Goodness of Fit of Model 	Train Dataset
Explained variance	: 0.6113498311971979
Mean squared error 	: 5854036186.56932

Goodness of Fit of Model 	Test Dataset
Explained variance 	: 0.6061041828675331
Mean squared error 	: 5868349720.9029665



In [56]:
random_forest_regression(['lease_commence_date'])

Goodness of Fit of Model 	Train Dataset
Explained variance	: 0.24127685760804374
Mean squared error 	: 11428253703.920877

Goodness of Fit of Model 	Test Dataset
Explained variance 	: 0.22995736699142033
Mean squared error 	: 11472270773.008965



In [49]:
random_forest_regression(['year'])

Goodness of Fit of Model 	Train Dataset
Explained variance	: 0.011606497976667796
Mean squared error 	: 14887659370.477146

Goodness of Fit of Model 	Test Dataset
Explained variance 	: 0.012279705302368993
Mean squared error 	: 14715282223.395002



In [50]:
random_forest_regression(['floor_area_sqm','lease_commence_date','year'])

Goodness of Fit of Model 	Train Dataset
Explained variance	: 0.7953065480009689
Mean squared error 	: 3083191443.984981

Goodness of Fit of Model 	Test Dataset
Explained variance 	: 0.7293796834423929
Mean squared error 	: 4031763197.4432244



The Random Forest algorithm constructs multiple decision trees during training and outputs the mean prediction of the individual trees for regression tasks, or the class that is the mode of the classes for classification tasks.

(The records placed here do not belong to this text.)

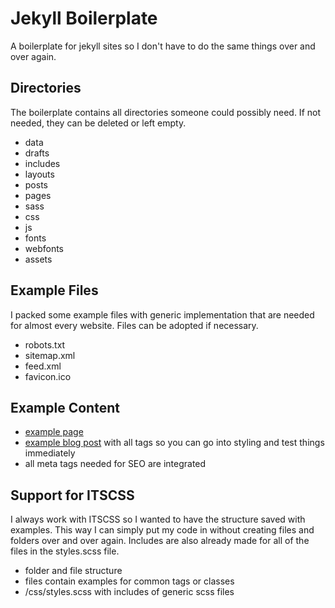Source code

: # Jekyll Boilerplate
A boilerplate for jekyll sites so I don't have to do the same things over and over again.

## Directories
The boilerplate contains all directories someone could possibly need. If not needed, they can be deleted or left empty.
- data
- drafts
- includes
- layouts
- posts
- pages
- sass
- css
- js
- fonts
- webfonts
- assets

## Example Files
I packed some example files with generic implementation that are needed for almost every website. Files can be adopted if necessary.
- robots.txt
- sitemap.xml
- feed.xml
- favicon.ico

## Example Content
- [example page](/example-page/)
- [example blog post](/welcome-to-jekyll) with all tags so you can go into styling and test things immediately
- all meta tags needed for SEO are integrated

## Support for ITSCSS
I always work with ITSCSS so I wanted to have the structure saved with examples. This way I can simply put my code in without creating files and folders over and over again. Includes are also already made for all of the files in the styles.scss file.
- folder and file structure
- files contain examples for common tags or classes
- /css/styles.scss with includes of generic scss files
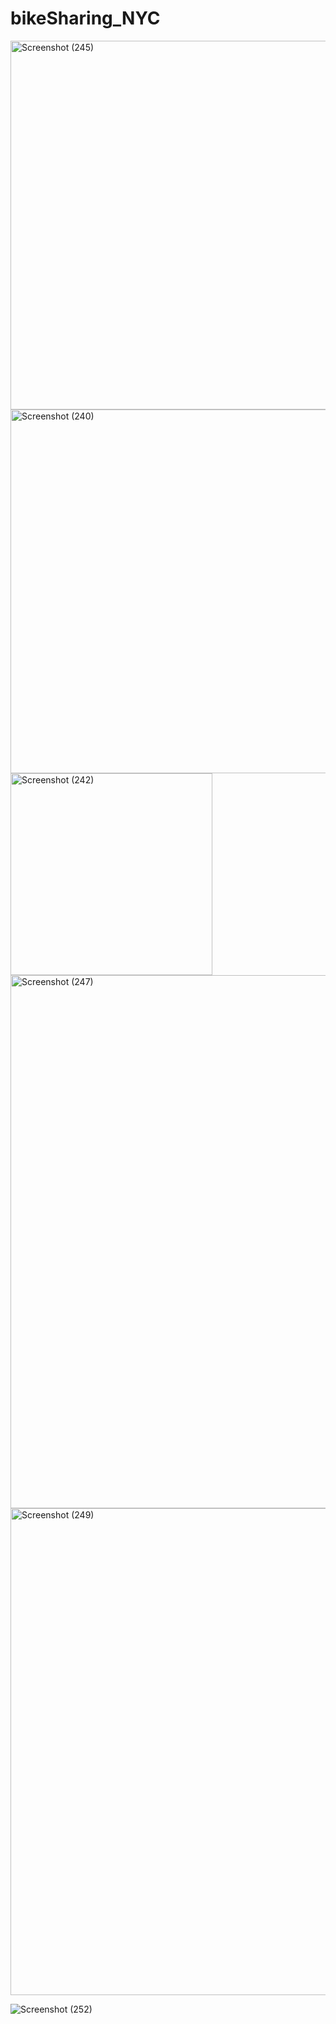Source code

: # bikeSharing_NYC


<img width="590" alt="Screenshot (245)" src="https://user-images.githubusercontent.com/102890151/177024724-b673d87a-7156-4983-ad9f-f54b49f0e6a7.png">


<img width="582" alt="Screenshot (240)" src="https://user-images.githubusercontent.com/102890151/177024269-97887006-829e-420e-9bf3-9cf276e29242.png">

<img width="323" alt="Screenshot (242)" src="https://user-images.githubusercontent.com/102890151/177024615-38043342-79c0-4fc0-be01-144fadce7075.png">

<img width="853" alt="Screenshot (247)" src="https://user-images.githubusercontent.com/102890151/177024817-7873b2e6-c7b7-4e25-9e66-f66f42a3e83e.png">

<img width="779" alt="Screenshot (249)" src="https://user-images.githubusercontent.com/102890151/177024973-c5353e13-3ac7-4334-a25f-b6a1a033db0d.png">

![Screenshot (252)](https://user-images.githubusercontent.com/102890151/177025256-15929251-a829-4be2-aee2-dc729ef05024.png)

Building the regression tree using `year` and `lease_commence_date` instead of only `floor_area_sqm` shows a jump of the explained variance from around 60% to above 70%. This shows that `year` and `lease_commence_date` are also quite relevant factors toward `resale_price`

Explained variance for the training, it's around 79.5%, indicating that the model explains a substantial portion of the variance in the resale price data. The explained variance is for the test set is at around 74.29% suggesting that the model generalizes well to unseen data.